Who's the Boss?
Photo Credit: Emily Shur
Leslie Blodgett Executive chairman, Bare Escentuals
Though Leslie Blodgett has delivered countless speeches over the past 15 years, she was too nervous to eat before addressing Manhattan's Fashion Institute of Technology graduating class last year. As she approached the lectern, she took a deep breath, mustered all her mojo, and spoke slowly and emphatically. "I don't know anyone who has stopped being afraid," she told them. "If you're taking the easy way out, the boring way out, boy, you might as well be asleep. If you're really putting yourself on the line, you're going to be scared, and that's OK, because that's when you push through things — and that's when you feel most triumphant."
Blodgett, 50, is proof that swallowing those fears and plowing ahead can pay off in spades. In 1994, she was a fledgling cosmetics exec desperately trying to save Bare Escentuals, a money-losing, mineral-based makeup company. If she could just reach her customers, she thought, she knew she could sell them on the benefits of her powder-based product line, an antidote to pancake makeup and made from all-natural ingredients. At the time, QVC was a retail backwater catering to the out-of-work and sleep-deprived, but Blodgett had a hunch. So she donned a crisp white Bebe suit and a fake 5-carat diamond ring, and — cameras rolling — pitched her heart out.
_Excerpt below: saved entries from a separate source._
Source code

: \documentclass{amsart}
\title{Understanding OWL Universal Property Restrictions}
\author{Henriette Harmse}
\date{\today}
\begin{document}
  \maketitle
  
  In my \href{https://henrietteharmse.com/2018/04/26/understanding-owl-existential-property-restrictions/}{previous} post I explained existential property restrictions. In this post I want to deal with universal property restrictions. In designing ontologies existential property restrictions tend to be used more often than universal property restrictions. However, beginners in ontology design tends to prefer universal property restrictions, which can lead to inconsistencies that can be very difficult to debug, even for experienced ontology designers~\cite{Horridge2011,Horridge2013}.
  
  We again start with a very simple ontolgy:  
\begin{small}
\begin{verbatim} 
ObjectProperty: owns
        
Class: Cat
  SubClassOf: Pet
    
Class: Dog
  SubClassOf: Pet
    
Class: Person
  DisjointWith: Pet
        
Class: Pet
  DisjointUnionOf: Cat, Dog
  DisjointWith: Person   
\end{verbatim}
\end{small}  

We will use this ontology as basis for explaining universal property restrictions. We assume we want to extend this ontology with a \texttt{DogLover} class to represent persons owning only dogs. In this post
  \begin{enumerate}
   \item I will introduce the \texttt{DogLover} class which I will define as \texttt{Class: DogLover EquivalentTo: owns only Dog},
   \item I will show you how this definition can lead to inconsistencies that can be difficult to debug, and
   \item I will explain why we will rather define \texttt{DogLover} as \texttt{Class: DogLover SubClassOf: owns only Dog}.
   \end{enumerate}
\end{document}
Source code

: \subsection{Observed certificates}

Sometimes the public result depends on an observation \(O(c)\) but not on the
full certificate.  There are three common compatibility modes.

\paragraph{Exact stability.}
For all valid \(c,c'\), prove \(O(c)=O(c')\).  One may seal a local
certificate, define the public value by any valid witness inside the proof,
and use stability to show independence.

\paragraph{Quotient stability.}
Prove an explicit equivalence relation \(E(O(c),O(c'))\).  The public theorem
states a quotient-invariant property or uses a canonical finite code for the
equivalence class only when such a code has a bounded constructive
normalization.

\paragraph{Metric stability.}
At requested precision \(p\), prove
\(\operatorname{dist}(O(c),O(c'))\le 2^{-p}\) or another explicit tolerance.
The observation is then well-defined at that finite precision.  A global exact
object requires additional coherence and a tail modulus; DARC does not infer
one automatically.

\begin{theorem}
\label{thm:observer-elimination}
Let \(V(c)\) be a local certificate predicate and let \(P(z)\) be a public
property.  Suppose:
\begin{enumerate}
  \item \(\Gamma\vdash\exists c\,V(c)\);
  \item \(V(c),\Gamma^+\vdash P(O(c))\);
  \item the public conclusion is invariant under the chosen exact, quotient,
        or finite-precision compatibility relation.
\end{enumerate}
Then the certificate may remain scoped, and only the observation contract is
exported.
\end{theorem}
QVC viewers lapped up her frank approach. In just six minutes, she sold 1,300 brush and foundation kits. Soon, she was moving $1.4 million worth of merchandise an hour. Within five years, the company she once could barely keep afloat was generating $65 million in revenue, thanks in large measure to Blodgett's girlfriend relatability and winning spiel. "Everyone told me I was crazy for doing home shopping," she recalls. "There are so many people out there who want to tell you not to do something. If you think they're right, it's going to steer you wrong."
Raised by a single mother on Long Island, New York — "She wanted me to not have to be dependent on a man to get what I wanted" — Blodgett got her start in cosmetics at the Ultima II counter at Macy's. She saw firsthand the transformative effect of makeup. "It's not just about the perfect shade of red lipstick," Blodgett says. "It's about that woman feeling good enough to ask for a raise, or to go on a job interview, or ask that guy out on a date." From there, she landed an internship at Revlon, then eventually an entry-level product development gig at Max Factor, followed by a stint at Neutrogena. Along the way, she married Keith Blodgett, a commercial producer, and had a son, Trent, now 19.
When she was approached by a Bare Escentuals investor asking if she'd help revive the company, which was teetering on the verge of bankruptcy, Blodgett jumped at the chance, relocating her family from Los Angeles to the Bay Area. Those early days were rife with difficult compromises: Blodgett's husband quit his job to raise Trent while she put in long hours building up the business. She missed so many of Trent's high school lacrosse games that she hired a videographer to document them. ("I've never reviewed them," she confesses sheepishly.) "Balance is incredibly hard," Blodgett admits wistfully. "I'm still feeling guilty about it."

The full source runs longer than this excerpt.